Note every line in the entries that contains the string "blood", and copy it.
▬▬▬
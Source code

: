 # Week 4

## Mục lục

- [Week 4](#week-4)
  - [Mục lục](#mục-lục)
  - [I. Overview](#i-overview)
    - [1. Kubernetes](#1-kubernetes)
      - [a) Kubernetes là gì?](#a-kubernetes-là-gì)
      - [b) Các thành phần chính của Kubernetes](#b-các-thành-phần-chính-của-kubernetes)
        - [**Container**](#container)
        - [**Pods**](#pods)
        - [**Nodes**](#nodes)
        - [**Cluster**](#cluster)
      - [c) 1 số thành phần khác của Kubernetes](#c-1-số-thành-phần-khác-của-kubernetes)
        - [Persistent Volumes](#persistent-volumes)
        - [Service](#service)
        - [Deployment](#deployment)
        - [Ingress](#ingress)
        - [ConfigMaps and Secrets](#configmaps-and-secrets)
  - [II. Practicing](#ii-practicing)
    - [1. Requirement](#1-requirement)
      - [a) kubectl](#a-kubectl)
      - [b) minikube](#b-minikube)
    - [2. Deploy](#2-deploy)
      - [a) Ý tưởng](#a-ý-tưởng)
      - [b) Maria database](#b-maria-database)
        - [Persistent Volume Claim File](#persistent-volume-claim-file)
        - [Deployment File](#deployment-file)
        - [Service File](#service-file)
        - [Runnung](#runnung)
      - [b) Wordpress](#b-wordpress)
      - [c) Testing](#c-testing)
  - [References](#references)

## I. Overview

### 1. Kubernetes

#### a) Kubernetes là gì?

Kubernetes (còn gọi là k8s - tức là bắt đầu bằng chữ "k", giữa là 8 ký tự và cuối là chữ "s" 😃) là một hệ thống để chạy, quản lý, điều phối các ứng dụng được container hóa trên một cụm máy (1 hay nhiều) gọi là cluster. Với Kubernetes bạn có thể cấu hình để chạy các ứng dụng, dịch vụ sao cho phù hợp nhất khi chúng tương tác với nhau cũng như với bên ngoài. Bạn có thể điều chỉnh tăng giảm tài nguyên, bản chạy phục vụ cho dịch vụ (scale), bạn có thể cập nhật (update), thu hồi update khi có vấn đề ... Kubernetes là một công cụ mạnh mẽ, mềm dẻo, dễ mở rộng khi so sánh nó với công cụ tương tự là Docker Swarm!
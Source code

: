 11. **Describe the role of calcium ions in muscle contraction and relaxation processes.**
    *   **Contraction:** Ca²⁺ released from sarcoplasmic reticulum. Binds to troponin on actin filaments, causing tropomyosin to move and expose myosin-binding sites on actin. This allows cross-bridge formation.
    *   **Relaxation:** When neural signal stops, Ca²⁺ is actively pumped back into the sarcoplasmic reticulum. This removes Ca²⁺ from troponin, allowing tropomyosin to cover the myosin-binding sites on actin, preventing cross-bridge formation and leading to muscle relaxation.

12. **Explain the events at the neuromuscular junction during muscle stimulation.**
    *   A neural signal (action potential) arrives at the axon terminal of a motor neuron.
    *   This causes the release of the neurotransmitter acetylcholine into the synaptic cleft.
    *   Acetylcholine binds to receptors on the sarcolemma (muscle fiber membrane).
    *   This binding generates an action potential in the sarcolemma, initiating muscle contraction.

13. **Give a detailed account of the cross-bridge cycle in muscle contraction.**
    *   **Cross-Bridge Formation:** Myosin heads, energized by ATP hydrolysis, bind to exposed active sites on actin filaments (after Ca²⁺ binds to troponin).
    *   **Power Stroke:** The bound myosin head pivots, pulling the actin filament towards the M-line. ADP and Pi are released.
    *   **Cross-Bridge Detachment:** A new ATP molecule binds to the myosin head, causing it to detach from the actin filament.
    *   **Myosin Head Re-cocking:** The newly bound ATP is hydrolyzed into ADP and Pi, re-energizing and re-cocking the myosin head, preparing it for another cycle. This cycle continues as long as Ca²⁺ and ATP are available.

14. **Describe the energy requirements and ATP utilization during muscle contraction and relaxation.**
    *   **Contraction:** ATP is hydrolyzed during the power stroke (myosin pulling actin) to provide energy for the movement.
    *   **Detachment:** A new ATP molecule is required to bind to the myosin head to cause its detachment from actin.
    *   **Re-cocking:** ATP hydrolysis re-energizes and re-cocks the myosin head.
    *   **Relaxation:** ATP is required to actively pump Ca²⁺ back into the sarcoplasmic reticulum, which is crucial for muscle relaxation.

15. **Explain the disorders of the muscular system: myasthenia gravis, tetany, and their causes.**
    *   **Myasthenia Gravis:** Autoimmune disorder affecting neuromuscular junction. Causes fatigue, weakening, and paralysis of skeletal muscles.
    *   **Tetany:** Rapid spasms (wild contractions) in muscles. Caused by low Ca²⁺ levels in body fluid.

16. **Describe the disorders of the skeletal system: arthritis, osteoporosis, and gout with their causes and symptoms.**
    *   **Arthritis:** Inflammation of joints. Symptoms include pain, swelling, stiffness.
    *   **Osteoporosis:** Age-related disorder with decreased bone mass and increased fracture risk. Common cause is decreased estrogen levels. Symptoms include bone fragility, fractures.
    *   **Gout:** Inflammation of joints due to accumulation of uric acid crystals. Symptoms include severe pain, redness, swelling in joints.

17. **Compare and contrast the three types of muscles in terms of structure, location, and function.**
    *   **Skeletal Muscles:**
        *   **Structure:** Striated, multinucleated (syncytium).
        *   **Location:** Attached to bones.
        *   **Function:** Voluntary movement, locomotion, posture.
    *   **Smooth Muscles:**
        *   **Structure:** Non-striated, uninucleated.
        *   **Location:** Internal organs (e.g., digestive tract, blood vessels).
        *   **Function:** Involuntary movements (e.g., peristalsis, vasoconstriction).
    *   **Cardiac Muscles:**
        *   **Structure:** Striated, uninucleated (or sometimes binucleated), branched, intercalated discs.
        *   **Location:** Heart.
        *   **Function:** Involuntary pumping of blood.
▬▬▬
* SOLUTION TO THIS EXERCISE:
        *   **Location:** Internal organs (e.g., digestive tract, blood vessels).
        *   **Function:** Involuntary pumping of blood.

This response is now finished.